HOW TO COMPLETE THIS TASK: From the listing below, pull out every line where the string "urlencoded" appears.

SUPPLIED RECORDS:
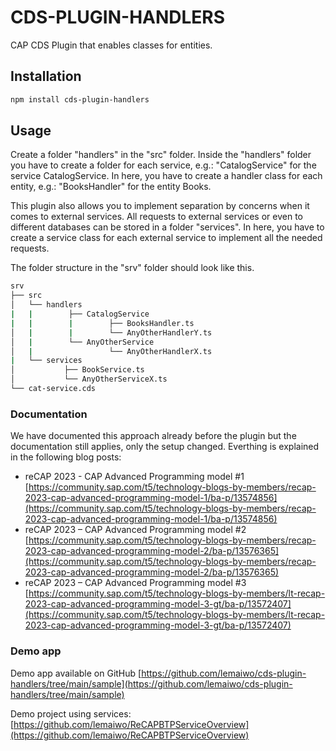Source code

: # CDS-PLUGIN-HANDLERS
CAP CDS Plugin that enables classes for entities.

## Installation

```sh
npm install cds-plugin-handlers
```

## Usage

Create a folder "handlers" in the "src" folder. Inside the "handlers" folder you have to create a folder for each service, e.g.: "CatalogService" for the service CatalogService. In here, you have to create a handler class for each entity, e.g.: "BooksHandler" for the entity Books.

This plugin also allows you to implement separation by concerns when it comes to external services. All requests to external services or even to different databases can be stored in a folder "services". In here, you have to create a service class for each external service to implement all the needed requests.

The folder structure in the "srv" folder should look like this.
```sh
srv
├── src
│   └── handlers
|   |        ├── CatalogService
|   |        |        ├── BooksHandler.ts
│   |        |        └── AnyOtherHandlerY.ts
│   |        └── AnyOtherService
│   |                 └── AnyOtherHandlerX.ts
|   └── services
│           ├── BookService.ts
│           └── AnyOtherServiceX.ts
└── cat-service.cds
```
### Documentation

We have documented this approach already before the plugin but the documentation still applies, only the setup changed. Everthing is explained in the following blog posts:
- reCAP 2023 - CAP Advanced Programming model #1 [https://community.sap.com/t5/technology-blogs-by-members/recap-2023-cap-advanced-programming-model-1/ba-p/13574856](https://community.sap.com/t5/technology-blogs-by-members/recap-2023-cap-advanced-programming-model-1/ba-p/13574856)
- reCAP 2023 – CAP Advanced Programming model #2 [https://community.sap.com/t5/technology-blogs-by-members/recap-2023-cap-advanced-programming-model-2/ba-p/13576365](https://community.sap.com/t5/technology-blogs-by-members/recap-2023-cap-advanced-programming-model-2/ba-p/13576365)
- reCAP 2023 – CAP Advanced Programming model #3 [https://community.sap.com/t5/technology-blogs-by-members/lt-recap-2023-cap-advanced-programming-model-3-gt/ba-p/13572407](https://community.sap.com/t5/technology-blogs-by-members/lt-recap-2023-cap-advanced-programming-model-3-gt/ba-p/13572407)

### Demo app

Demo app available on GitHub [https://github.com/lemaiwo/cds-plugin-handlers/tree/main/sample](https://github.com/lemaiwo/cds-plugin-handlers/tree/main/sample)

Demo project using services: [https://github.com/lemaiwo/ReCAPBTPServiceOverview](https://github.com/lemaiwo/ReCAPBTPServiceOverview)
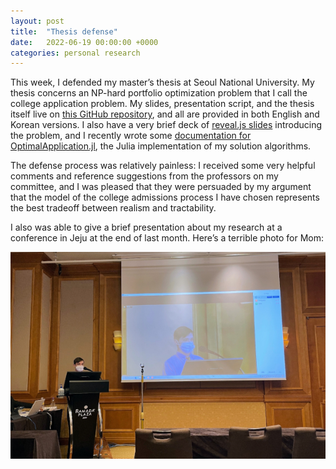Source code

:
 ```yaml
---
layout: post
title:  "Thesis defense"
date:   2022-06-19 00:00:00 +0000
categories: personal research
---
```


This week, I defended my master’s thesis at Seoul National University. My thesis concerns an NP-hard portfolio optimization problem that I call the college application problem. My slides, presentation script, and the thesis itself live on [this GitHub repository](https://github.com/maxkapur/CollegeApplication), and all are provided in both English and Korean versions. I also have a very brief deck of [reveal.js slides](https://maxkapur.com/CollegeApplication) introducing the problem, and I recently wrote some [documentation for OptimalApplication.jl](https://maxkapur.com/OptimalApplication.jl/stable/), the Julia implementation of my solution algorithms.

The defense process was relatively painless: I received some very helpful comments and reference suggestions from the professors on my committee, and I was pleased that they were persuaded by my argument that the model of the college admissions process I have chosen represents the best tradeoff between realism and tractability.

I also was able to give a brief presentation about my research at a conference in Jeju at the end of last month. Here’s a terrible photo for Mom:

![Max giving a presentation about the college application problem at a conference in Jeju](/assets/jejuconference.jpg)
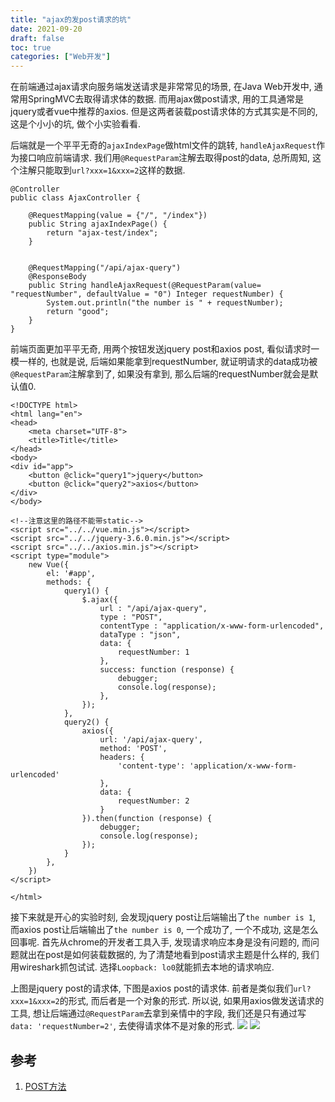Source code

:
 ```yaml
---
title: "ajax的发post请求的坑"
date: 2021-09-20
draft: false
toc: true
categories: ["Web开发"]
---
```


在前端通过ajax请求向服务端发送请求是非常常见的场景, 在Java Web开发中, 通常用SpringMVC去取得请求体的数据. 而用ajax做post请求, 用的工具通常是jquery或者vue中推荐的axios. 但是这两者装载post请求体的方式其实是不同的, 这是个小小的坑, 做个小实验看看.

后端就是一个平平无奇的`ajaxIndexPage`做html文件的跳转, `handleAjaxRequest`作为接口响应前端请求. 我们用`@RequestParam`注解去取得post的data, 总所周知, 这个注解只能取到`url?xxx=1&xxx=2`这样的数据.
```
@Controller
public class AjaxController {

    @RequestMapping(value = {"/", "/index"})
    public String ajaxIndexPage() {
        return "ajax-test/index";
    }


    @RequestMapping("/api/ajax-query")
    @ResponseBody
    public String handleAjaxRequest(@RequestParam(value= "requestNumber", defaultValue = "0") Integer requestNumber) {
        System.out.println("the number is " + requestNumber);
        return "good";
    }
}
```

前端页面更加平平无奇, 用两个按钮发送jquery post和axios post, 看似请求时一模一样的, 也就是说, 后端如果能拿到requestNumber, 就证明请求的data成功被`@RequestParam`注解拿到了, 如果没有拿到, 那么后端的requestNumber就会是默认值0.
```
<!DOCTYPE html>
<html lang="en">
<head>
    <meta charset="UTF-8">
    <title>Title</title>
</head>
<body>
<div id="app">
    <button @click="query1">jquery</button>
    <button @click="query2">axios</button>
</div>
</body>

<!--注意这里的路径不能带static-->
<script src="../../vue.min.js"></script>
<script src="../../jquery-3.6.0.min.js"></script>
<script src="../../axios.min.js"></script>
<script type="module">
    new Vue({
        el: '#app',
        methods: {
            query1() {
                $.ajax({
                    url : "/api/ajax-query",
                    type : "POST",
                    contentType : "application/x-www-form-urlencoded",
                    dataType : "json",
                    data: {
                        requestNumber: 1
                    },
                    success: function (response) {
                        debugger;
                        console.log(response);
                    },
                });
            },
            query2() {
                axios({
                    url: '/api/ajax-query',
                    method: 'POST',
                    headers: {
                        'content-type': 'application/x-www-form-urlencoded'
                    },
                    data: {
                        requestNumber: 2
                    }
                }).then(function (response) {
                    debugger;
                    console.log(response);
                });
            }
        },
    })
</script>

</html>
```

接下来就是开心的实验时刻, 会发现jquery post让后端输出了`the number is 1`, 而axios post让后端输出了`the number is 0`, 一个成功了, 一个不成功, 这是怎么回事呢. 首先从chrome的开发者工具入手, 发现请求响应本身是没有问题的, 而问题就出在post是如何装载数据的, 为了清楚地看到post请求主题是什么样的, 我们用wireshark抓包试试. 选择`Loopback: lo0`就能抓去本地的请求响应. 

上图是jquery post的请求体, 下图是axios post的请求体. 前者是类似我们`url?xxx=1&xxx=2`的形式, 而后者是一个对象的形式. 所以说, 如果用axios做发送请求的工具, 想让后端通过`@RequestParam`去拿到亲情中的字段, 我们还是只有通过写`data: 'requestNumber=2'`, 去使得请求体不是对象的形式.
![](/64_1.png)
![](/64_2.png)

## 参考
1. [POST方法](https://developer.mozilla.org/zh-CN/docs/Web/HTTP/Methods/POST)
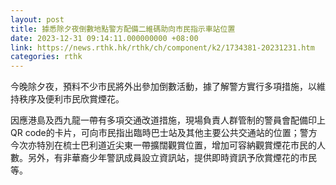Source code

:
 ```yaml
---
layout: post
title: 據悉除夕夜倒數地點警方配備二維碼助向市民指示車站位置
date: 2023-12-31 09:14:11.000000000 +08:00
link: https://news.rthk.hk/rthk/ch/component/k2/1734381-20231231.htm
categories: rthk
---
```


今晚除夕夜，預料不少市民將外出參加倒數活動，據了解警方實行多項措施，以維持秩序及便利市民欣賞煙花。

因應港島及西九龍一帶有多項交通改道措施，現場負責人群管制的警員會配備印上QR code的卡片，可向市民指出臨時巴士站及其他主要公共交通站的位置；警方今次亦特別在梳士巴利道近尖東一帶擴闊觀賞位置，增加可容納觀賞煙花市民的人數。另外，有非華裔少年警訊成員設立資訊站，提供即時資訊予欣賞煙花的市民等。
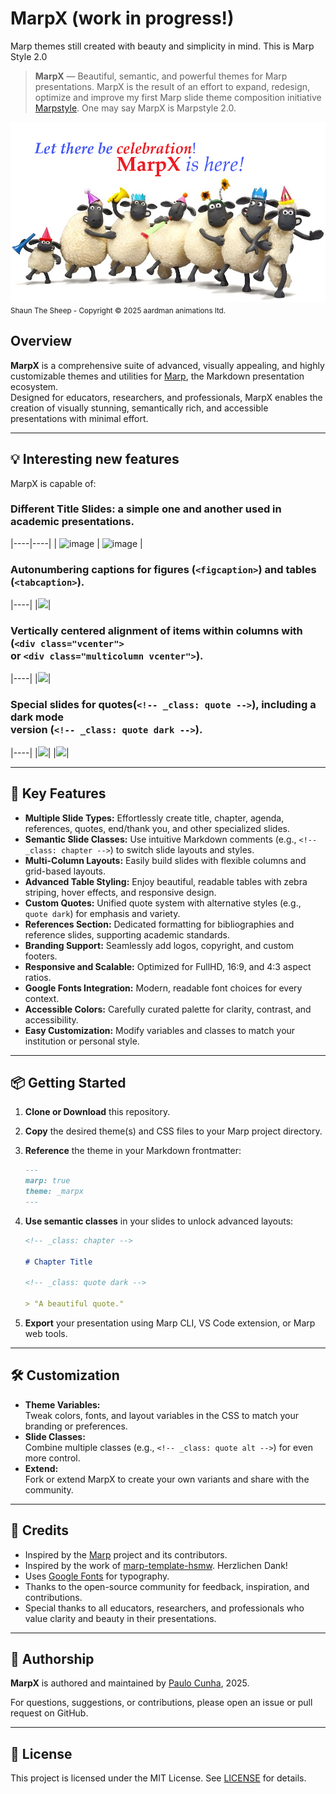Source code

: # MarpX (work in progress!)

Marp themes still created with beauty and simplicity in mind.
This is Marp Style 2.0

> **MarpX** — Beautiful, semantic, and powerful themes for Marp presentations.
> MarpX is the result of an effort to expand, redesign, optimize and improve my first Marp slide theme composition initiative [Marpstyle](https://github.com/cunhapaulo/marpstyle). One may say MarpX is Marpstyle 2.0.

![](./assets/images/cartoon/shawn001b.png)
<small>Shaun The Sheep - Copyright ©️ 2025 aardman animations ltd.</small>

## Overview

**MarpX** is a comprehensive suite of advanced, visually appealing, and highly customizable themes and utilities for [Marp](https://marp.app/), the Markdown presentation ecosystem.  
Designed for educators, researchers, and professionals, MarpX enables the creation of visually stunning, semantically rich, and accessible presentations with minimal effort.

---

## 💡 Interesting new features

MarpX is capable of:

### **Different Title Slides**: a simple one and another used in academic presentations.

|----|----|
| <img width="427" height="240" alt="image" src="https://github.com/user-attachments/assets/87620e8f-c6c5-42e4-b4e3-5a77d8644ed6" /> | <img width="427" height="240" alt="image" src="https://github.com/user-attachments/assets/ac44a7ed-dd55-420c-bd3a-b896322c363e" /> |


### **Autonumbering** captions for figures (`<figcaption>`) and tables (`<tabcaption>`).

|----|
|<img src="https://github.com/user-attachments/assets/20fc8710-f045-4b4c-8d83-5cb860bd6913" />|

### **Vertically centered alignment** of items within columns with (`<div class="vcenter">`<br> or `<div class="multicolumn vcenter">`).

|----|
|<img src="https://github.com/user-attachments/assets/c5883ea2-b478-4bfe-83e7-9860045b5592" />|

### Special slides for **quotes**(`<!-- _class: quote -->`), including a dark mode<br> version (`<!-- _class: quote dark -->`).

|----|
|<img src="https://github.com/user-attachments/assets/ab811965-1bb9-4f18-9c1c-3ca8d332ab58" />|
|<img  src="https://github.com/user-attachments/assets/f8808677-8c11-43f0-a3f3-5108ed2785de" />|

---

## 🚀 Key Features

- **Multiple Slide Types:** Effortlessly create title, chapter, agenda, references, quotes, end/thank you, and other specialized slides.
- **Semantic Slide Classes:** Use intuitive Markdown comments (e.g., `<!-- _class: chapter -->`) to switch slide layouts and styles.
- **Multi-Column Layouts:** Easily build slides with flexible columns and grid-based layouts.
- **Advanced Table Styling:** Enjoy beautiful, readable tables with zebra striping, hover effects, and responsive design.
- **Custom Quotes:** Unified quote system with alternative styles (e.g., `quote dark`) for emphasis and variety.
- **References Section:** Dedicated formatting for bibliographies and reference slides, supporting academic standards.
- **Branding Support:** Seamlessly add logos, copyright, and custom footers.
- **Responsive and Scalable:** Optimized for FullHD, 16:9, and 4:3 aspect ratios.
- **Google Fonts Integration:** Modern, readable font choices for every context.
- **Accessible Colors:** Carefully curated palette for clarity, contrast, and accessibility.
- **Easy Customization:** Modify variables and classes to match your institution or personal style.

---

## 📦 Getting Started

1. **Clone or Download** this repository.
2. **Copy** the desired theme(s) and CSS files to your Marp project directory.
3. **Reference** the theme in your Markdown frontmatter:
   ```markdown
   ---
   marp: true
   theme: _marpx
   ---
   ```
4. **Use semantic classes** in your slides to unlock advanced layouts:

   ```markdown
   <!-- _class: chapter -->

   # Chapter Title

   <!-- _class: quote dark -->

   > "A beautiful quote."
   ```

5. **Export** your presentation using Marp CLI, VS Code extension, or Marp web tools.

---

## 🛠️ Customization

- **Theme Variables:**  
  Tweak colors, fonts, and layout variables in the CSS to match your branding or preferences.
- **Slide Classes:**  
  Combine multiple classes (e.g., `<!-- _class: quote alt -->`) for even more control.
- **Extend:**  
  Fork or extend MarpX to create your own variants and share with the community.

---

## 🙏 Credits

- Inspired by the [Marp](https://marp.app/) project and its contributors.
- Inspired by the work of [marp-template-hsmw](https://git.hs-mittweida.de/marp/marp-template-hsmw). Herzlichen Dank!
- Uses [Google Fonts](https://fonts.google.com/) for typography.
- Thanks to the open-source community for feedback, inspiration, and contributions.
- Special thanks to all educators, researchers, and professionals who value clarity and beauty in their presentations.

---

## 👤 Authorship

**MarpX** is authored and maintained by [Paulo Cunha](https://github.com/cunhapaulo), 2025.

For questions, suggestions, or contributions, please open an issue or pull request on GitHub.

---

## 📄 License

This project is licensed under the MIT License. See [LICENSE](LICENSE) for details.
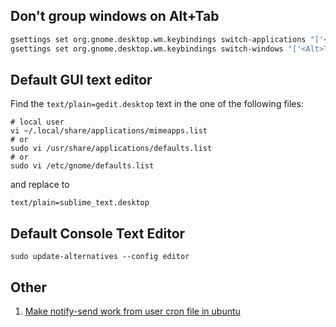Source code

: ## Don't group windows on Alt+Tab
```bash
gsettings set org.gnome.desktop.wm.keybindings switch-applications "['<Super>Tab']"
gsettings set org.gnome.desktop.wm.keybindings switch-windows "['<Alt>Tab']"
```

## Default GUI text editor

Find the `text/plain=gedit.desktop` text in the one of the following files:

    # local user
    vi ~/.local/share/applications/mimeapps.list
    # or 
    sudo vi /usr/share/applications/defaults.list
    # or 
    sudo vi /etc/gnome/defaults.list

and replace to

    text/plain=sublime_text.desktop
    
## Default Console Text Editor

    sudo update-alternatives --config editor
    
## Other
    
1. [Make notify-send work from user cron file in ubuntu](https://selivan.github.io/2016/07/08/notify-send-from-cron-in-ubuntu.html)
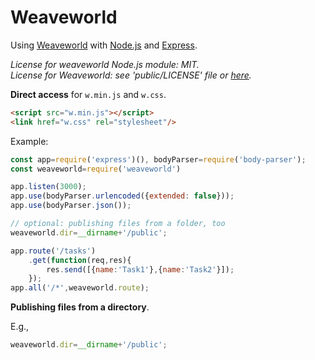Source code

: # Weaveworld

Using [Weaveworld](https://github.com/weaveworld/Weaveworld) with [Node.js](https://nodejs.org) and [Express](https://expressjs.com/).

_License for weaveworld Node.js module: MIT._  
_License for Weaveworld: see 'public/LICENSE' file or [here](https://github.com/weaveworld/Weaveworld/blob/master/LICENSE)._
 
**Direct access** for `w.min.js` and `w.css`.
```html
<script src="w.min.js"></script>
<link href="w.css" rel="stylesheet"/>
```

Example:
```js
const app=require('express')(), bodyParser=require('body-parser');
const weaveworld=require('weaveworld')

app.listen(3000);
app.use(bodyParser.urlencoded({extended: false}));
app.use(bodyParser.json());

// optional: publishing files from a folder, too
weaveworld.dir=__dirname+'/public';

app.route('/tasks')
    .get(function(req,res){
        res.send([{name:'Task1'},{name:'Task2'}]);
    });
app.all('/*',weaveworld.route);
``` 

**Publishing files from a directory**.

E.g.,
```js
weaveworld.dir=__dirname+'/public';
```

RESPONSE:
                    contentType : "application/x-www-form-urlencoded",
                        'content-type': 'application/x-www-form-urlencoded'
app.use(bodyParser.urlencoded({extended: false}));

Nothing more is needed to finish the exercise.